Dot instead of star indicates that the country has reached the completion point.

Georgia and Mongolia, which are not members of the Commonwealth of Independent States, are included in this group for reasons of geography and similarities in economic structure.

South Sudan is omitted from the external financing group composites for lack of a fully developed database.

The analytical criterion by source of export earnings distinguishes between categories: fuel (Standard International Trade Classification—SITC 3) and nonfuel and then focuses on nonfuel primary products (SITCs 0, 1, 2, 4, and 68). Economies are categorized into one of these groups when their main source of export earnings exceeds 50 percent of total exports on average between 2006 and 2010.

The financial criteria focus on net creditor economies, net debtor economies, and heavily indebted poor countries (HIPCs). Economies are categorized as net debtors when their current account balance accumulations from 1972 (or earliest data available) to 2010 are negative. Net debtor economies are further differentiated on the basis of two additional financial criteria: official external financing and experience with debt servicing.5 Net debtors are placed in the official external financing category when 66 percent or more of their total debt, on average between 2006 and 2010, was financed by official creditors.

The HIPC group comprises the countries that are or have been considered by the IMF and the World Bank for participation in their debt initiative known as the HIPC Initiative, which aims to reduce the external debt burdens of all the eligible HIPCs to a “sustainable” level in a reasonably short period of time.6 Many of these countries have already benefited from debt relief and have graduated from the initiative.

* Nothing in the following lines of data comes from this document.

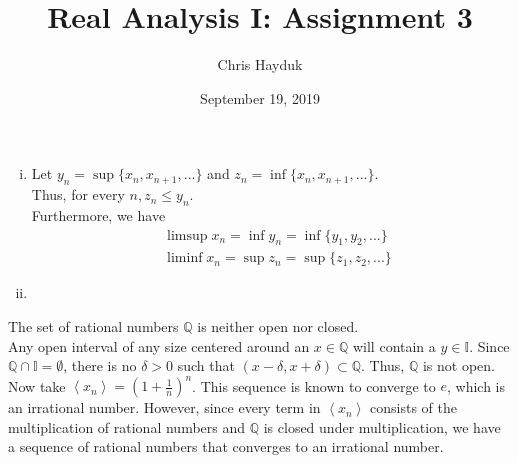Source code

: \documentclass[12pt]{article}
\newenvironment{problem}[2][Problem]{\begin{trivlist}
\item[\hskip \labelsep {\bfseries #1}\hskip \labelsep {\bfseries #2.}]}{\end{trivlist}}
\begin{document}
\title{Real Analysis I: Assignment 3}

\author{Chris Hayduk}
\date{September 19, 2019}

\maketitle

\begin{problem}{1}
\end{problem}

\begin{problem}{2}
\end{problem}

\begin{enumerate}[i)]
	\item Let $y_n = \sup\{x_n, x_{n+1}, ...\}$ and $z_n = \inf\{x_n, x_{n+1}, ...\}$.\\
	
	Thus, for every $n, z_n \leq y_n$.\\
	
	Furthermore, we have
	\begin{align*}
		&\limsup{x_n} = \inf{y_n} = \inf{\{y_1, y_2, ...\}}\\
		&\liminf{x_n} = \sup{z_n} = \sup{\{z_1, z_2, ...\}}
	\end{align*}
	
	\item 
\end{enumerate}

\begin{problem}{3}
\end{problem}

The set of rational numbers $\mathbb{Q}$ is neither open nor closed.\\

Any open interval of any size centered around an $x \in \mathbb{Q}$ will contain a $y \in \mathbb{I}$. Since $\mathbb{Q} \cap \mathbb{I} = \emptyset$, there is no $\delta > 0$ such that $(x - \delta, x + \delta) \subset \mathbb{Q}$. Thus, $\mathbb{Q}$ is not open.\\

Now take $\left<x_n\right> = (1 + \frac{1}{n})^n$. This sequence is known to converge to $e$, which is an irrational number. However, since every term in $\left<x_n\right>$ consists of the multiplication of rational numbers and $\mathbb{Q}$ is closed under multiplication, we have a sequence of rational numbers that converges to an irrational number.\\
\end{document}
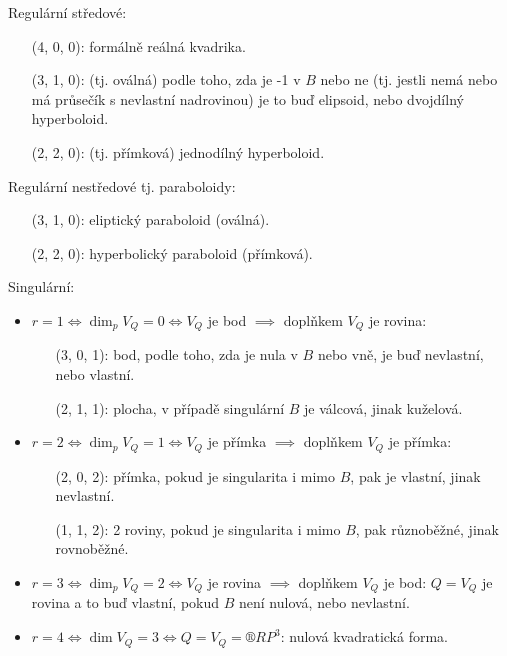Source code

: \documentclass[12pt]{article}					%
\begin{document}
\begin{poznamka}
	Regulární středové:
	\begin{itemize}
		\item[(4, 0, 0):] formálně reálná kvadrika.
		\item[(3, 1, 0):] (tj. oválná) podle toho, zda je -1 v $B$ nebo ne (tj. jestli nemá nebo má průsečík s nevlastní nadrovinou) je to buď elipsoid, nebo dvojdílný hyperboloid.
		\item[(2, 2, 0):] (tj. přímková) jednodílný hyperboloid.
	\end{itemize}
	Regulární nestředové tj. paraboloidy:
	\begin{itemize}
		\item[(3, 1, 0):] eliptický paraboloid (oválná).
		\item[(2, 2, 0):] hyperbolický paraboloid (přímková).
	\end{itemize}
	Singulární:
	\begin{itemize}
		\item $r = 1 \Leftrightarrow \dim_p V_Q = 0 \Leftrightarrow V_Q$ je bod $\implies$ doplňkem $V_Q$ je rovina:
			\begin{itemize}
				\item[(3, 0, 1):] bod, podle toho, zda je nula v $B$ nebo vně, je buď nevlastní, nebo vlastní.
				\item[(2, 1, 1):] plocha, v případě singulární $B$ je válcová, jinak kuželová.
			\end{itemize}
		\item $r = 2 \Leftrightarrow \dim_p V_Q = 1 \Leftrightarrow V_Q$ je přímka $\implies$ doplňkem $V_Q$ je přímka:
			\begin{itemize}
				\item[(2, 0, 2):] přímka, pokud je singularita i mimo $B$, pak je vlastní, jinak nevlastní.
				\item[(1, 1, 2):] 2 roviny, pokud je singularita i mimo $B$, pak různoběžné, jinak rovnoběžné.
			\end{itemize}
		\item $r = 3 \Leftrightarrow \dim_p V_Q = 2 \Leftrightarrow V_Q$ je rovina $\implies$ doplňkem $V_Q$ je bod: $Q = V_Q$ je rovina a to buď vlastní, pokud $B$ není nulová, nebo nevlastní.
		\item $r = 4 \Leftrightarrow \dim V_Q = 3 \Leftrightarrow Q = V_Q = ®RP^3$: nulová kvadratická forma.
	\end{itemize}
\end{poznamka}
\end{document}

Economic Policy Assumptions Underlying the Projections for Selected Economies

Fiscal Policy Assumptions

The short-term fiscal policy assumptions used in the World Economic Outlook (WEO) are based on officially announced budgets, adjusted for differences between the national authorities and the IMF staff regarding macroeconomic assumptions and projected fiscal outturns. The medium-term fiscal projections incorporate policy measures that are judged likely to be implemented. In cases where the IMF staff has insufficient information to assess the authorities’ budget intentions and prospects for policy implementation, an unchanged structural primary balance is assumed unless indicated otherwise. Specific assumptions used in some of the advanced economies follow. (See also Tables B5 to B9 in the online section of the Statistical Appendix for data on fiscal net lending/borrowing and structural balances.1)

Argentina: The 2012 forecasts are based on the 2011 outturn and IMF staff assumptions. For the outer years, the assumed improvement in fiscal balance is predicated on an assumed growth of revenues in the context of a pickup in economic recovery combined with a decline in the growth of expenditures.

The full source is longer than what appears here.